The corporation has also faced temporary labour inefficiencies from unusually competitive labour markets. Management remains focused on the retention of existing staff, in addition to implementing strategies to recruit and hire new staff. While labour markets have been stabilizing, certain regional markets continue to experience constrained labour availability. The corporation is managing more challenging regional labour availability with complementary temporary foreign worker programs.

Throughout 2023, EBITDA margins have benefited from price increases that we have secured to offset inflation-related costs. Going forward, management expects EBITDA margins to follow historical seasonal trends.

With continued momentum in existing operations, management has refocused attention on strategic acquisitions, such as the acquisitions of Villeray and Paranet, to accelerate growth in both North America and Europe, geographies which remain highly fragmented. K-Bro will look to leverage its strong liquidity position, balance sheet and access to the capital markets to execute on these opportunities, should they arise.

About K-Bro Linen Inc.

K-Bro is the largest owner and operator of laundry and linen processing facilities in Canada and a market leader for laundry and textile rental services in Scotland and the northeast of England. K-Bro and its wholly owned subsidiaries operate across Canada and the United Kingdom, providing a range of linen services to health care institutions, hotels and other commercial accounts that include the processing, management, and distribution of general linen and operating room linen.

The corporation's operations in Canada include ten processing facilities and two distribution centres under three distinctive brands: K-Bro Linen Systems Inc., Buanderie HMR and Les Buanderies Dextraze. The corporation operates in 10 Canadian cities: Quebec City, Montreal, Toronto, Regina, Saskatoon, Prince Albert, Edmonton, Calgary, Vancouver and Victoria.

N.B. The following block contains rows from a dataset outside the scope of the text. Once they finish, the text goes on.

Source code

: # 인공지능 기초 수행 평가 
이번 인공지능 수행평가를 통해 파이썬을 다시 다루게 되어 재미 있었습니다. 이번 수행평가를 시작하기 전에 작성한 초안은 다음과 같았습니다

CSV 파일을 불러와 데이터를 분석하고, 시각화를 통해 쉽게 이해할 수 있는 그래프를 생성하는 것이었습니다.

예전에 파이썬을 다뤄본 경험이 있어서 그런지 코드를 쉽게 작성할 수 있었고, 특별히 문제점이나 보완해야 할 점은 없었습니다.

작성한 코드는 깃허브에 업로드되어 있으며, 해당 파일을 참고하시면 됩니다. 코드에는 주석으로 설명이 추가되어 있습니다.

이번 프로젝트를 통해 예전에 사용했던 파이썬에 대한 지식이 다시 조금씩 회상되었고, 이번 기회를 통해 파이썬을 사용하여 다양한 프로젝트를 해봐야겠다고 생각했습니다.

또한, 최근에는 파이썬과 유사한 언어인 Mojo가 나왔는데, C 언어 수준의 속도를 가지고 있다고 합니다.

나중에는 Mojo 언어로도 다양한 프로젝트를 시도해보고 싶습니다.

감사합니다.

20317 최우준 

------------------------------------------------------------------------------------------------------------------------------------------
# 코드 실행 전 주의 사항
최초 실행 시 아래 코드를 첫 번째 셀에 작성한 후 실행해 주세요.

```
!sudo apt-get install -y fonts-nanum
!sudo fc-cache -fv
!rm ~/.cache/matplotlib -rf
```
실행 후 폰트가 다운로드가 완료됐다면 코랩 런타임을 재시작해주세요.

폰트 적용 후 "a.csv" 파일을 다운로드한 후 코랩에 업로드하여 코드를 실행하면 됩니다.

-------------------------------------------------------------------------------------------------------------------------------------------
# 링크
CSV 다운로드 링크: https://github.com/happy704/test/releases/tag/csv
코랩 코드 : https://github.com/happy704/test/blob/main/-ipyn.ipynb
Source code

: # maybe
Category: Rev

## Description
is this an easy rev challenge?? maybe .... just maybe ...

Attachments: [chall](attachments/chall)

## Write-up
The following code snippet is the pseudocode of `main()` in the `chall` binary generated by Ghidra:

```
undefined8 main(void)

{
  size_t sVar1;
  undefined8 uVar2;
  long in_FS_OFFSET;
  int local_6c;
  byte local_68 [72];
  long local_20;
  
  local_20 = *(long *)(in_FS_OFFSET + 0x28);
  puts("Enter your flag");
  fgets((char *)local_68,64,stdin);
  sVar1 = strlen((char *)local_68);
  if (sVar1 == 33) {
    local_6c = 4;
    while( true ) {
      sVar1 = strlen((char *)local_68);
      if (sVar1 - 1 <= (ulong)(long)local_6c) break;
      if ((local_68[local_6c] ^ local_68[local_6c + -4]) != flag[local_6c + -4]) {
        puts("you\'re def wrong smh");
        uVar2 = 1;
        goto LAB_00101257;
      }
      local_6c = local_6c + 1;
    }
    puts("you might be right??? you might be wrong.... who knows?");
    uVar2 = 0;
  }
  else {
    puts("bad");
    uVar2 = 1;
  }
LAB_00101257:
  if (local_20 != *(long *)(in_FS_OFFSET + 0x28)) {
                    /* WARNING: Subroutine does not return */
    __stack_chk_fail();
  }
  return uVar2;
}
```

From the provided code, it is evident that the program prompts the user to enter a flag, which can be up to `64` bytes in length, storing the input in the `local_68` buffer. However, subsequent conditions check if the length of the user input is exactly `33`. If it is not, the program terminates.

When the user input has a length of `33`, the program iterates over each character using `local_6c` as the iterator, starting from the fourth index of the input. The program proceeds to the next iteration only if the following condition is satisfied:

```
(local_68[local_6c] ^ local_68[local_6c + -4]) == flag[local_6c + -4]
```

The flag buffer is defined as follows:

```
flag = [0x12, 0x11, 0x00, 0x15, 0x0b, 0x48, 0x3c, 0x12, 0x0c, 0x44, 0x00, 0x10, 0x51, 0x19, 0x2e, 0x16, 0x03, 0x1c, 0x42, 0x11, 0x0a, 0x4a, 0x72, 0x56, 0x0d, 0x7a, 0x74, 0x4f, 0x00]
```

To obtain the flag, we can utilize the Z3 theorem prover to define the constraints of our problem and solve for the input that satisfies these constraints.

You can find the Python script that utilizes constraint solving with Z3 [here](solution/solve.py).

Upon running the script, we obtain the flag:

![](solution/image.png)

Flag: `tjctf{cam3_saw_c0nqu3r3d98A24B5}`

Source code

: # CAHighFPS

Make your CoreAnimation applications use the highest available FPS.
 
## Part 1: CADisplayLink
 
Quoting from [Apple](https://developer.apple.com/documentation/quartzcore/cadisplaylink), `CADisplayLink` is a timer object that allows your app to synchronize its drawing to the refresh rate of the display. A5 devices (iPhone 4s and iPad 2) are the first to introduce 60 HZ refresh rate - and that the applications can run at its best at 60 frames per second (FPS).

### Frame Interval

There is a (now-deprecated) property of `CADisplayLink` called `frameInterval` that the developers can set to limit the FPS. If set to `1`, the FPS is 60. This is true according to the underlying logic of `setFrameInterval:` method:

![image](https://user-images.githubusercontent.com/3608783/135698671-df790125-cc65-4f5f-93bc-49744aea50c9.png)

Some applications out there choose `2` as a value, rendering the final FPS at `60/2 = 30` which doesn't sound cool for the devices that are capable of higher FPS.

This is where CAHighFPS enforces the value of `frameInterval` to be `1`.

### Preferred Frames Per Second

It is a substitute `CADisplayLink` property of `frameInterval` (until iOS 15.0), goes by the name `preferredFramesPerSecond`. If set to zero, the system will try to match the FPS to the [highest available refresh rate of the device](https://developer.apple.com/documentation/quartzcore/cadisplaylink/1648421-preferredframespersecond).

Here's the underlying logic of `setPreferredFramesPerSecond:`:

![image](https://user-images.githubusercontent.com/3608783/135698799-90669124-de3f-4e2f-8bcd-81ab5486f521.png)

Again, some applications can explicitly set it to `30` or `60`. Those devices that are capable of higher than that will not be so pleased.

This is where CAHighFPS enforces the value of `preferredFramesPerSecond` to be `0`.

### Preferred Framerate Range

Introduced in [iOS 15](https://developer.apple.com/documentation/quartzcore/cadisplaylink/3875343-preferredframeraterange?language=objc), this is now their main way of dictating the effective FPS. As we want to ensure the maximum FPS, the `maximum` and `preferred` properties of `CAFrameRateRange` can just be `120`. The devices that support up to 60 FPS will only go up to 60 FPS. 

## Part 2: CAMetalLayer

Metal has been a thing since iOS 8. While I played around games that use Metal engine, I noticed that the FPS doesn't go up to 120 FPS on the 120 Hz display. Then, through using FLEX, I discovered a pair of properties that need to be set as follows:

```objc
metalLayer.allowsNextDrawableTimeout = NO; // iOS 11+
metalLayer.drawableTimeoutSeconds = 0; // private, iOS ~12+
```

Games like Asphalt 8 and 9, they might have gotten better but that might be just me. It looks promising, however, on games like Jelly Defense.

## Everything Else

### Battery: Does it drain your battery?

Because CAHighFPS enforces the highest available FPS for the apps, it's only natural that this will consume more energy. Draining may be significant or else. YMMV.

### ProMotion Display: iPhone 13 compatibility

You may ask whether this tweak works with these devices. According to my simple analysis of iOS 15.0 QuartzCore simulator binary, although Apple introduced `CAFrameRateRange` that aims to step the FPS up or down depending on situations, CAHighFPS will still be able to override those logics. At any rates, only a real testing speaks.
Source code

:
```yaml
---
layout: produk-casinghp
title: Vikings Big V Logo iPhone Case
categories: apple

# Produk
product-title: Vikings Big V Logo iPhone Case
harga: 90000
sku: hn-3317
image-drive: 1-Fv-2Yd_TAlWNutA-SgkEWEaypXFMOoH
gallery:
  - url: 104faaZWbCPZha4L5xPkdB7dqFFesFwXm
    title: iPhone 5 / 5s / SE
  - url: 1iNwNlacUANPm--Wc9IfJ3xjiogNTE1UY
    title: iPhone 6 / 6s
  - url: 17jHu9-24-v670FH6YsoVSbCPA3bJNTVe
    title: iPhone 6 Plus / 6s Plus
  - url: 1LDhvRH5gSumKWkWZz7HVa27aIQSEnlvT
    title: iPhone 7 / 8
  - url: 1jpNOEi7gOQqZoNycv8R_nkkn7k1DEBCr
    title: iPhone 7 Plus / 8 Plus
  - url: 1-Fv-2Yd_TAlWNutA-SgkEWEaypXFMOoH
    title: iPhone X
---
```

The corporation's operations in the U.K. include Fishers, which was acquired by K-Bro on Nov. 27, 2017. Fishers was established in 1900 and is a leading operator of laundry and linen processing facilities in Scotland, providing linen rental, workwear hire and cleanroom garment services to the hospitality, health care, manufacturing, and pharmaceutical sectors. The corporation operates four U.K. sites located in Perth, Newcastle, Livingston and Coatbridge.